Ma se non ti bastasse:

*"La canzone 'avvelenata' nasce inizialmente come reazione a un critico musicale, Riccardo Bertoncelli, citato esplicitamente nel testo del brano, colpevole di aver stroncato il precedente album di Guccini, Stanze di vita quotidiana, uscito nel 1974. *(...) A Bertoncelli si aggiungeranno nel corso del brano, via via i militanti di sinistra ('non ho mai detto che a canzoni si fan rivoluzioni'), i colleghi cantautori ('eletta schiera che si vende alla sera per un po' di milioni') ma soprattutto Guccini non risparmia se stesso e la propria condizione esistenziale ('io solo qui, alle 4 del mattino, l'angoscia e un po' di vino, voglia di bestemmiare'). Per finire poi con una sincera *attestazione di fedeltà a se stessi, nonostante tutto *('Ma s'io avessi previsto tutto questo, dati causa e pretesto, e attuali conclusioni,* forse farei lo stesso,* mi piace far canzoni e bere vino, mi piace far casino, poi sono nato fesso e quindi *tiro avanti e non mi svesto dei panni che sono solito portare: ho tante cose ancora da raccontare, *per chi vuole ascoltare, e a c**o tutto il resto')".

(Da "1000 canzoni che ci hanno cambiato la vita", Ezio Guaitamacchi Rizzoli, 2009).

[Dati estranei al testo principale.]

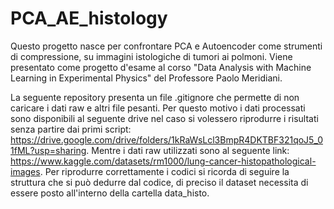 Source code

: # PCA_AE_histology
Questo progetto nasce per confrontare PCA e Autoencoder come strumenti di compressione, su immagini istologiche di tumori ai polmoni. Viene presentato come progetto d'esame al corso "Data Analysis with Machine Learning in Experimental Physics" del Professore Paolo Meridiani.

La seguente repository presenta un file .gitignore che permette di non caricare i dati raw e altri file pesanti. Per questo motivo i dati processati sono disponibili al seguente drive nel caso si volessero riprodurre i risultati senza partire dai primi script: https://drive.google.com/drive/folders/1kRaWsLcl3BmpR4DKTBF321qoJ5_01fML?usp=sharing. 
Mentre i dati raw utilizzati sono al seguente link: https://www.kaggle.com/datasets/rm1000/lung-cancer-histopathological-images.
Per riprodurre correttamente i codici si ricorda di seguire la struttura che si può dedurre dal codice, di preciso il dataset necessita di essere posto all'interno della cartella data_histo.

Come puoi vedere non sono l'unica a pensarla così.  E conoscere il contesto in cui è nata la canzone è fondamentale in questo caso per coglierne il senso. Alla luce di tutto ciò ribadisco con forza: *accetto il crucifige e così sia = accetto le vostre accuse, voi che di me dite tutto e il contrario di tutto, e vado avanti per la mia strada. *Un saluto


----------



## ohbice

Su _crucifige credo di pensarla _come Treccani, gettare la croce addosso a qualcuno. Sinceramente l'aspetto introdotto da Repubblica-Hoepli, accuse ingiuste e pretestuose, l'ignoravo (e tenderei a ignorarlo ancora).
Per quanto riguarda l'Avvelenata, mi ci stai tirando per i capelli (dirò ai mods che è colpa tua  ), mi sembra che stai confondendo il significato della canzone (state esagerando, lasciatemi perdere, non mi sembra di aver tradito nessuno e tutto sommato mi diverte fare le cose che faccio) con il significato delle tre parole di cui si parla qui nel topic. In queste tre parole, che sono (vado a memoria) "va be' lo ammetto che mi sono un po' sbagliato, e accetto il crucifige e così sia", Guccini dice: d'accordo, lo ammetto, ho commesso qualche errore a causa della mia ingenuità e della mia ignoranza, accetto le critiche e così sia, passiamo oltre". Tutto qui.
Non ti starò a dire che canticchio la canzone da circa 40 anni. Ultimamente mi capita quando cucino il risotto.
Ciao
p


----------



## Landslide89

Credo che fondamentalmente stiamo dicendo la stessa cosa, solo con parole diverse . Il senso è sempre lo stesso se ci rifletti in fondo. Già che ci sono posto l'inizio della canzone

Ma s' io avessi previsto tutto questo, dati causa e pretesto, le attuali conclusioni
credete che per questi quattro soldi, questa gloria da stronzi, avrei scritto canzoni;
*va beh, lo ammetto che mi son sbagliato (avrei forse potuto fare di meglio nella mia vita)*
e accetto* il crucifige e così sia (mettetemi pure in croce, *per restare letterali*). 

mettere in croce = *tormentare, perseguitare  (Dizionario dei modi di dire della Hoepli)
In definitiva
*e così sia = fate pure *


Se ho insistito è semplicemente perché sono un'estimatrice di Guccini e mi fa piacere che gli stranieri imparino la nostra lingua, e anche un po' della nostra cultura, attraverso le sue canzoni.


----------



## ohbice

Landslide89 said:


> Credo che fondamentalmente stiamo dicendo la stessa cosa, solo con parole diverse


Sìsì, accetto le critiche, sono fondate da una parte; me ne frego delle critiche, sono pretestuose dall'altra.
Fondamentalmente è lo stesso


----------